Greg Crane’s Perseus project anticipated some of the topics that were covered later - notably how to design an infrastructure that is sustainable and yet adaptive - there are a few ideas in the notes. there are also a few ideas about how the problem space might be broken down so that an international approach can be taken, though this remains difficult. With luck and effort, JISC’s and other UK ‘data’ work will join up with that in the US (eg the NSF Datanet programme), Australia (Australian National Data Service), etc, and these notes will help us do that.
Many thanks to the workshop participants, listed at the end of the notes.
The costs of preserving research data
There’s a new report on the JISC website, authored by Neil Beagrie, Julia Chruszcz and Brian Lavoie. It looks at how much it costs to preserve research data and, perhaps as importantly, how institutions and others could calculate this. There are lots of reasons why this report is likely to have an impact - looking after research data is potentially costly, and yet it is important that - as a community - we make reasonable decisions about what should be preserved and how. Perhaps unsurprisingly (at least for those who already do this for a living), it seems the cost of ingesting the data forms the largest cost in the curation lifecycle, but at the same time the evidence shows that correcting badly ingested data later is even more costly, so the figures probably suggest that there is a positive cost/benefit calculation here. There is potential for developing the methodology here into a tool, and there could also be potential for some join-up with the Data Audit Framework.
Research data and the JISC IE
We’re hoping to present some themed web pages on the innovation work being funded under the JISC Information Environment area, including one on research data.

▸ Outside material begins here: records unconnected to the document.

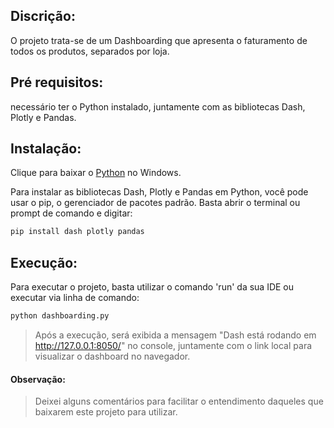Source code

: ## Discrição:
O projeto trata-se de um Dashboarding que apresenta o faturamento de todos os produtos, separados por loja.


## Pré requisitos:
 necessário ter o Python instalado, juntamente com as bibliotecas Dash, Plotly e Pandas.


## Instalação:
Clique para baixar o [Python](https://python.org.br/instalacao-windows/) no Windows.

Para instalar as bibliotecas Dash, Plotly e Pandas em Python, você pode usar o pip, o gerenciador de pacotes padrão. Basta abrir o terminal ou prompt de comando e digitar:
```bash
pip install dash plotly pandas
```
## Execução:
Para executar o projeto, basta utilizar o comando 'run' da sua IDE ou executar via linha de comando:
```bash
python dashboarding.py
```
> Após a execução, será exibida a mensagem "Dash está rodando em http://127.0.0.1:8050/" no console, juntamente com o link local para visualizar o dashboard no navegador.

#### Observação:
> Deixei alguns comentários para facilitar o entendimento daqueles que baixarem este projeto para utilizar.

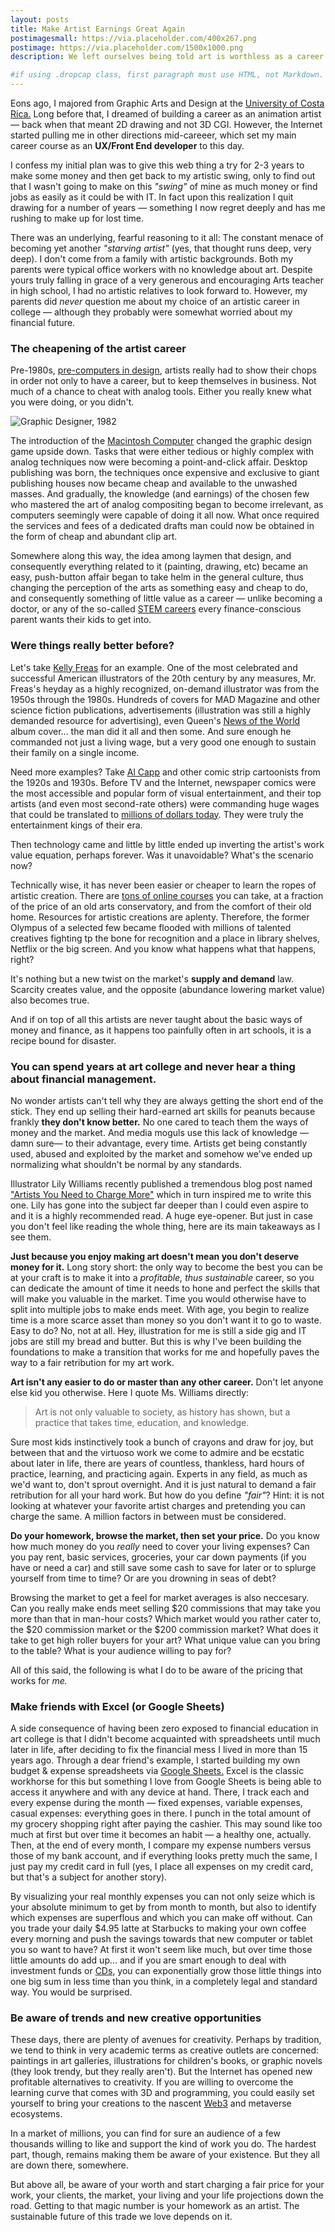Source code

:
 ```yaml
---
layout: posts
title: Make Artist Earnings Great Again
postimagesmall: https://via.placeholder.com/400x267.png
postimage: https://via.placeholder.com/1500x1000.png
description: We left ourselves being told art is worthless as a career. But this wasn't the way it used to be. Nor it should continue to — if we care to do something about it.

#if using .dropcap class, first paragraph must use HTML, not Markdown.
---
```


<p class="dropcap">Eons ago, I majored from Graphic Arts and Design at the <a href="https://ucr.ac.cr/">University of Costa Rica.</a> Long before that, I dreamed of building a career as an animation artist — back when that meant 2D drawing and not 3D CGI. However, the Internet started pulling me in other directions mid-careeer, which set my main career course as an <strong>UX/Front End developer</strong> to this day.</p>

I confess my initial plan was to give this web thing a try for 2-3 years to make some money and then get back to my artistic swing, only to find out that I wasn't going to make on this *"swing"* of mine as much money or find jobs as easily as it could be with IT. In fact upon this realization I quit drawing for a number of years — something I now regret deeply and has me rushing to make up for lost time.

There was an underlying, fearful reasoning to it all: The constant menace of becoming yet another *"starving artist"* (yes, that thought runs deep, very deep). I don't come from a family with artistic backgrounds. Both my parents were typical office workers with no knowledge about art. Despite yours truly falling in grace of a very generous and encouraging Arts teacher in high school, I had no artistic relatives to look forward to. However, my parents did *never* question me about my choice of an artistic career in college — although they probably were somewhat worried about my financial future.

### The cheapening of the artist career

Pre-1980s, [pre-computers in design](https://www.britannica.com/art/graphic-design/The-digital-revolution), artists really had to show their chops in order not only to have a career, but to keep themselves in business. Not much of a chance to cheat with analog tools. Either you really knew what you were doing, or you didn't.

![Graphic Designer, 1982](/assets/images/blog/graphic-designer-1982.jpg#center)


The introduction of the [Macintosh Computer](https://everymac.com/systems/apple/mac_classic/specs/mac_128k.html) changed the graphic design game upside down. Tasks that were either tedious or highly complex with analog techniques now were becoming a point-and-click affair. Desktop publishing was born, the techniques once expensive and exclusive to giant publishing houses now became cheap and available to the unwashed masses. And gradually, the knowledge (and earnings) of the chosen few who mastered the art of analog compositing began to become irrelevant, as computers seemingly were capable of doing it all now. What once required the services and fees of a dedicated drafts man could now be obtained in the form of cheap and abundant clip art.

Somewhere along this way, the idea among laymen that design, and consequently everything related to it (painting, drawing, etc) became an easy, push-button affair began to take helm in the general culture, thus changing the perception of the arts as something easy and cheap to do, and consequently something of little value as a career — unlike becoming a doctor, or any of the so-called [STEM careers](https://en.wikipedia.org/wiki/Science,_technology,_engineering,_and_mathematics) every finance-conscious parent wants their kids to get into.

### Were things really better before?

Let's take [Kelly Freas](https://en.wikipedia.org/wiki/Kelly_Freas) for an example. One of the most celebrated and successful American illustrators of the 20th century by any measures, Mr. Freas's heyday as a highly recognized, on-demand illustrator was from the 1950s through the 1980s. Hundreds of covers for MAD Magazine and other science fiction publications, advertisements (illustration was still a highly demanded resource for advertising), even Queen's [News of the World](https://en.wikipedia.org/wiki/News_of_the_World_(album)) album cover... the man did it all and then some. And sure enough he commanded not just a living wage, but a very good one enough to sustain their family on a single income.

Need more examples? Take [Al Capp](https://en.wikipedia.org/wiki/Al_Capp) and other comic strip cartoonists from the 1920s and 1930s. Before TV and the Internet, newspaper comics were the most accessible and popular form of visual entertainment, and their top artists (and even most second-rate others) were commanding huge wages that could be translated to [millions of dollars today](https://www.printmag.com/featured/the-advertising-power-of-comic-book-artists/). They were truly the entertainment kings of their era.

Then technology came and little by little ended up inverting the artist's work value equation, perhaps forever. Was it unavoidable? What's the scenario now?

Technically wise, it has never been easier or cheaper to learn the ropes of artistic creation. There are [tons of online courses](https://www.domestika.org/) you can take, at a fraction of the price of an old arts conservatory, and from the comfort of their old home. Resources for artistic creations are aplenty. Therefore, the former Olympus of a selected few became flooded with millions of talented creatives fighting tp the bone for recognition and a place in library shelves, Netflix or the big screen. And you know what happens what that happens, right?

It's nothing but a new twist on the market's **supply and demand** law. Scarcity creates value, and the opposite (abundance lowering market value) also becomes true. 

And if on top of all this artists are never taught about the basic ways of money and finance, as it happens too painfully often in art schools, it is a recipe bound for disaster.


### You can spend years at art college and never hear a thing about financial management.

No wonder artists can't tell why they are always getting the short end of the stick. They end up selling their hard-earned art skills for peanuts because frankly **they don't know better.** No one cared to teach them the ways of money and the market. And media moguls use this lack of knowledge —damn sure— to their advantage, every time. Artists get being constantly used, abused and exploited by the market and somehow we've ended up normalizing what shouldn't be normal by any standards.

Illustrator Lily Williams recently published a tremendous blog post named ["Artists You Need to Charge More"](https://lilywilliamsart.com/2021/11/15/artists-income-inflation/) which in turn inspired me to write this one. Lily has gone into the subject far deeper than I could even aspire to and it is a highly recommended read. A huge eye-opener. But just in case you don't feel like reading the whole thing, here are its main takeaways as I see them.

**Just because you enjoy making art doesn't mean you don't deserve money for it.** Long story short: the only way to become the best you can be at your craft is to make it into a *profitable, thus sustainable* career, so you can dedicate the amount of time it needs to hone and perfect the skills that will make you valuable in the market. Time you would otherwise have to split into multiple jobs to make ends meet. With age, you begin to realize time is a more scarce asset than money so you don't want it to go to waste. Easy to do? No, not at all. Hey, illustration for me is still a side gig and IT jobs are still my bread and butter. But this is why I've been building the foundations to make a transition that works for me and hopefully paves the way to a fair retribution for my art work.

**Art isn't any easier to do or master than any other career.** Don't let anyone else kid you otherwise. Here I quote Ms. Williams directly: 

> Art is not only valuable to society, as history has shown, but a practice that takes time, education, and knowledge.

Sure most kids instinctively took a bunch of crayons and draw for joy, but between that and the virtuoso work we come to admire and be ecstatic about later in life, there are years of countless, thankless, hard hours of practice, learning, and practicing again. Experts in any field, as much as we'd want to, don't sprout overnight. And it is just natural to demand a fair retribution for all your hard work. But how do you define *"fair"*? Hint: it is not looking at whatever your favorite artist charges and pretending you can charge the same. A million factors in between must be considered.

**Do your homework, browse the market, then set your price.** Do you know how much money do you *really* need to cover your living expenses? Can you pay rent, basic services, groceries, your car down payments (if you have or need a car) and still save some cash to save for later or to splurge yourself from time to time? Or are you drowning in seas of debt?

Browsing the market to get a feel for market averages is also neccesary. Can you really make ends meet selling $20 commissions that may take you more than that in man-hour costs? Which market would you rather cater to, the $20 commission market or the $200 commission market? What does it take to get high roller buyers for your art? What unique value can you bring to the table? What is your audience willing to pay for?

All of this said, the following is what I do to be aware of the pricing that works for *me.*

### Make friends with Excel (or Google Sheets)

A side consequence of having been zero exposed to financial education in art college is that I didn't become acquainted with spreadsheets until much later in life, after deciding to fix the financial mess I lived in more than 15 years ago. Through a dear friend's example, I started building my own budget & expense spreadsheets via [Google Sheets.](https://docs.google.com/spreadsheets/) Excel is the classic workhorse for this but something I love from Google Sheets is being able to access it anywhere and with any device at hand. There, I track each and every expense during the month — fixed expenses, variable expenses, casual expenses: everything goes in there. I punch in the total amount of my grocery shopping right after paying the cashier. This may sound like too much at first but over time it becomes an habit — a healthy one, actually. Then, at the end of every month, I compare my expense numbers versus those of my bank account, and if everything looks pretty much the same, I just pay my credit card in full (yes, I place all expenses on my credit card, but that's a subject for another story).

By visualizing your real monthly expenses you can not only seize which is your absolute minimum to get by from month to month, but also to identify which expenses are superflous and which you can make off without. Can you trade your daily $4.95 latte at Starbucks to making your own coffee every morning and push the savings towards that new computer or tablet you so want to have? At first it won't seem like much, but over time those little amounts do add up... and if you are smart enough to deal with investment funds or [CDs](https://en.wikipedia.org/wiki/Certificate_of_deposit), you can exponentially grow those little things into one big sum in less time than you think, in a completely legal and standard way. You would be surprised.

### Be aware of trends and new creative opportunities

These days, there are plenty of avenues for creativity. Perhaps by tradition, we tend to think in very academic terms as creative outlets are concerned: paintings in art galleries, illustrations for children's books, or graphic novels (they look trendy, but they really aren't). But the Internet has opened new profitable alternatives to creativity. If you are willing to overcome the learning curve that comes with 3D and programming, you could easily set yourself to bring your creations to the nascent [Web3](https://en.wikipedia.org/wiki/Web3) and metaverse ecosystems. 


In a market of millions, you can find for sure an audience of a few thousands willing to like and support the kind of work you do. The hardest part, though, remains making them be aware of your existence. But they all are down there, somewhere.

<p class="closing">But above all, be aware of your worth and start charging a fair price for your work, your clients, the market, your living and your life projections down the road. Getting to that magic number is your homework as an artist. The sustainable future of this trade we love depends on it.</p>



<!-- embed Twitter -->
<!-- <blockquote class="twitter-tweet" data-align="center"><p lang="en" dir="ltr">I think this captures a lot of us on here <a href="https://t.co/6ukF7H1h6p">pic.twitter.com/6ukF7H1h6p</a></p>&mdash; Deadman Spooke 💀👻 (@DenmanRooke) <a href="https://twitter.com/DenmanRooke/status/1442511252811440136?ref_src=twsrc%5Etfw">September 27, 2021</a></blockquote> -->
<!-- /stop Twitter embed -->



<script async src="https://platform.twitter.com/widgets.js" charset="utf-8"></script>
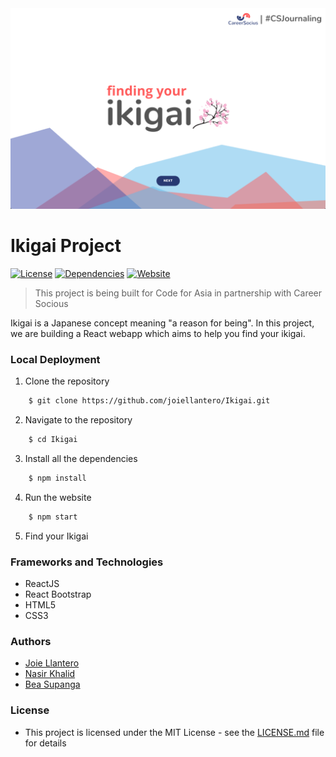 <img src="ikigai-tool.png" alt="ikigai-tool">

# Ikigai Project

[![License](http://img.shields.io/:license-mit-blue.svg?style=flat-square)](http://badges.mit-license.org)
[![Dependencies](https://img.shields.io/david/joiellantero/Ikigai?color=green&style=flat-square)](https://img.shields.io/david/joiellantero/Ikigai?color=green&style=flat-square)
[![Website](https://img.shields.io/website?style=flat-square&url=https%3A%2F%2Fcfa-cs-ikigai.netlify.app%2F)](https://img.shields.io/website?style=flat-square&url=https%3A%2F%2Fcfa-cs-ikigai.netlify.app%2F)


> This project is being built for Code for Asia in partnership with Career Socious

Ikigai is a Japanese concept meaning "a reason for being". In this project, we are building a React webapp which aims to help you find your ikigai.


### Local Deployment

1. Clone the repository

```bash
    $ git clone https://github.com/joiellantero/Ikigai.git
```

2. Navigate to the repository

```bash
    $ cd Ikigai
```

3. Install all the dependencies

```bash
    $ npm install
```

4. Run the website

```bash
    $ npm start
```

5. Find your Ikigai

### Frameworks and Technologies

- ReactJS
- React Bootstrap
- HTML5
- CSS3

### Authors

- [Joie Llantero](https://github.com/joiellantero)
- [Nasir Khalid](https://github.com/NasirKhalidQ)
- [Bea Supanga](https://github.com/bearosari)

### License

- This project is licensed under the MIT License - see the [LICENSE.md](https://github.com/joiellantero/Ikigai/blob/master/LICENSE) file for details
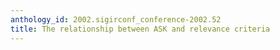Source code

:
```yaml
---
anthology_id: 2002.sigirconf_conference-2002.52
title: The relationship between ASK and relevance criteria
---
```

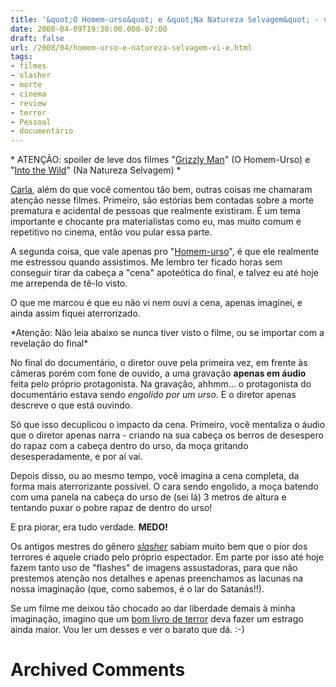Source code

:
```yaml
---
title: '&quot;O Homem-urso&quot; e &quot;Na Natureza Selvagem&quot; - vi e quase morri'
date: 2008-04-09T19:30:00.000-07:00
draft: false
url: /2008/04/homem-urso-e-natureza-selvagem-vi-e.html
tags: 
- filmes
- slasher
- morte
- cinema
- review
- terror
- Pessoal
- documentário
---
```


\* ATENÇÃO: spoiler de leve dos filmes "[Grizzly Man](http://www.imdb.com/title/tt0427312/)" (O Homem-Urso) e "[Into the Wild](http://www.imdb.com/title/tt0758758/)" (Na Natureza Selvagem) \*  
  
[Carla](http://whodsay.blogspot.com/2008/04/natureza-mundo-co.html), além do que você comentou tão bem, outras coisas me chamaram atenção nesse filmes. Primeiro, são estórias bem contadas sobre a morte prematura e acidental de pessoas que realmente existiram. É um tema importante e chocante pra materialistas como eu, mas muito comum e repetitivo no cinema, então vou pular essa parte.  
  
A segunda coisa, que vale apenas pro "[Homem-urso](http://www.imdb.com/title/tt0427312/)", é que ele realmente me estressou quando assistimos. Me lembro ter ficado horas sem conseguir tirar da cabeça a "cena" apoteótica do final, e talvez eu até hoje me arrependa de tê-lo visto.  
  
O que me marcou é que eu não vi nem ouvi a cena, apenas imaginei, e ainda assim fiquei aterrorizado.  
  
\*Atenção: Não leia abaixo se nunca tiver visto o filme, ou se importar com a revelação do final\*  
  
No final do documentário, o diretor ouve pela primeira vez, em frente às câmeras porém com fone de ouvido, a uma gravação **apenas em áudio** feita pelo próprio protagonista. Na gravação, ahhmm... o protagonista do documentário estava sendo _engolido por um urso_. E o diretor apenas descreve o que está ouvindo.  
  
Só que isso decuplicou o impacto da cena. Primeiro, você mentaliza o áudio que o diretor apenas narra - criando na sua cabeça os berros de desespero do rapaz com a cabeça dentro do urso, da moça gritando desesperadamente, e por aí vai.  
  
Depois disso, ou ao mesmo tempo, você imagina a cena completa, da forma mais aterrorizante possível. O cara sendo engolido, a moça batendo com uma panela na cabeça do urso de (sei lá) 3 metros de altura e tentando puxar o pobre rapaz de dentro do urso!  
  
E pra piorar, era tudo verdade. **MEDO!**  
  
Os antigos mestres do gênero [_slasher_](http://en.wikipedia.org/wiki/Slasher_film) sabiam muito bem que o pior dos terrores é aquele criado pelo próprio espectador. Em parte por isso até hoje fazem tanto uso de "flashes" de imagens assustadoras, para que não prestemos atenção nos detalhes e apenas preenchamos as lacunas na nossa imaginação (que, como sabemos, é o lar do Satanás!!).  
  
Se um filme me deixou tão chocado ao dar liberdade demais à minha imaginação, imagino que um [bom livro de terror](http://books.google.com/books?id=tNmCBPX7S3sC&printsec=frontcover&dq=call+of+cthulhu&sig=1UyjD8SFuMEYATrYzm-VwE5uGBo) deva fazer um estrago ainda maior. Vou ler um desses e ver o barato que dá. :-)
# Archived Comments


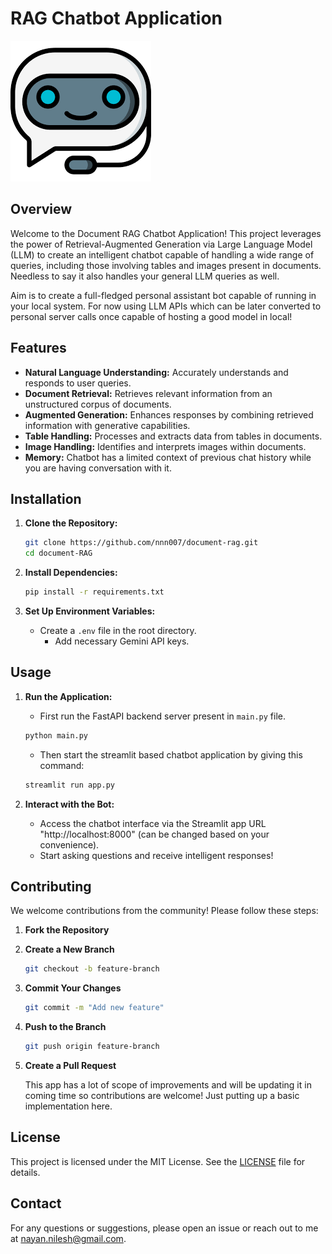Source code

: # RAG Chatbot Application

![Bot Icon](bot-icon.png)
## Overview

Welcome to the Document RAG Chatbot Application! 
This project leverages the power of Retrieval-Augmented Generation via Large Language Model (LLM)
to create an intelligent chatbot capable of handling a wide range of queries, 
including those involving tables and images present in documents. Needless to say
it also handles your general LLM queries as well.

Aim is to create a full-fledged personal assistant bot capable of running in your local system. 
For now using LLM APIs which can be later converted to personal server calls once capable of 
hosting a good model in local!


## Features

- **Natural Language Understanding:** Accurately understands and responds to user queries.
- **Document Retrieval:** Retrieves relevant information from an unstructured corpus of documents.
- **Augmented Generation:** Enhances responses by combining retrieved information with generative capabilities.
- **Table Handling:** Processes and extracts data from tables in documents.
- **Image Handling:** Identifies and interprets images within documents.
- **Memory:** Chatbot has a limited context of previous chat history while you are having conversation with it. 

## Installation

1. **Clone the Repository:**
    ```bash
    git clone https://github.com/nnn007/document-rag.git
    cd document-RAG
    ```

2. **Install Dependencies:**
    ```bash
    pip install -r requirements.txt
    ```

3. **Set Up Environment Variables:**
    - Create a `.env` file in the root directory.
      - Add necessary Gemini API keys.

## Usage

1. **Run the Application:**
    - First run the FastAPI backend server present in `main.py` file.
    ```bash
    python main.py
    ```
    - Then start the streamlit based chatbot application by giving this command:
    ```bash
    streamlit run app.py
    ```

2. **Interact with the Bot:**
    - Access the chatbot interface via the Streamlit app URL "http://localhost:8000" (can be changed based on your 
      convenience).
    - Start asking questions and receive intelligent responses!

## Contributing

We welcome contributions from the community! Please follow these steps:

1. **Fork the Repository**
2. **Create a New Branch**
    ```bash
    git checkout -b feature-branch
    ```
3. **Commit Your Changes**
    ```bash
    git commit -m "Add new feature"
    ```
4. **Push to the Branch**
    ```bash
    git push origin feature-branch
    ```
5. **Create a Pull Request**

   This app has a lot of scope of improvements and will be updating it in coming time so contributions are welcome! 
   Just putting up a basic implementation here. 

## License

This project is licensed under the MIT License. See the [LICENSE](LICENSE) file for details.

## Contact

For any questions or suggestions, please open an issue or reach out to me at [nayan.nilesh@gmail.com](mailto:nayan.nilesh@gmail.com).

I thought I’d use this blog to offer preview / pilot that page. I’m not sure if that’s an acceptable use of a blog, but I’m sure I’ll find out.
The aim of the JISC IE work on data is to promote and enable new ways of finding, using and sharing research data. Because there are huge variations in what ‘data’ is, and in disciplinary cultures and practices around it, there is likely to be a ‘mixed economy’ of infrastructure and services to support its management.
There has been a large number of reports on data recently, some of which are helpfully listed in a recent presentation by Michael Jubb of the Research Information Network. Three key documents are the report from the then Office of Science and Innovation on ‘e-infrastructure’, which set out a high-level vision, a set of principles for data stewardship developed by the Research Information Network, and the ‘Dealing with Data‘ report from JISC/UKOLN, which made practical recommendations.
In terms of current practice, two projects promise to paint a clear picture from different perspectives. A study of ‘data publication’ practice among researchers has been funded by JISC, the Research Information Network and the Natural Environment Research Council. A different project, SCARP, is exploring disciplinary attitudes and approaches to data deposit, sharing and re-use, curation and preservation.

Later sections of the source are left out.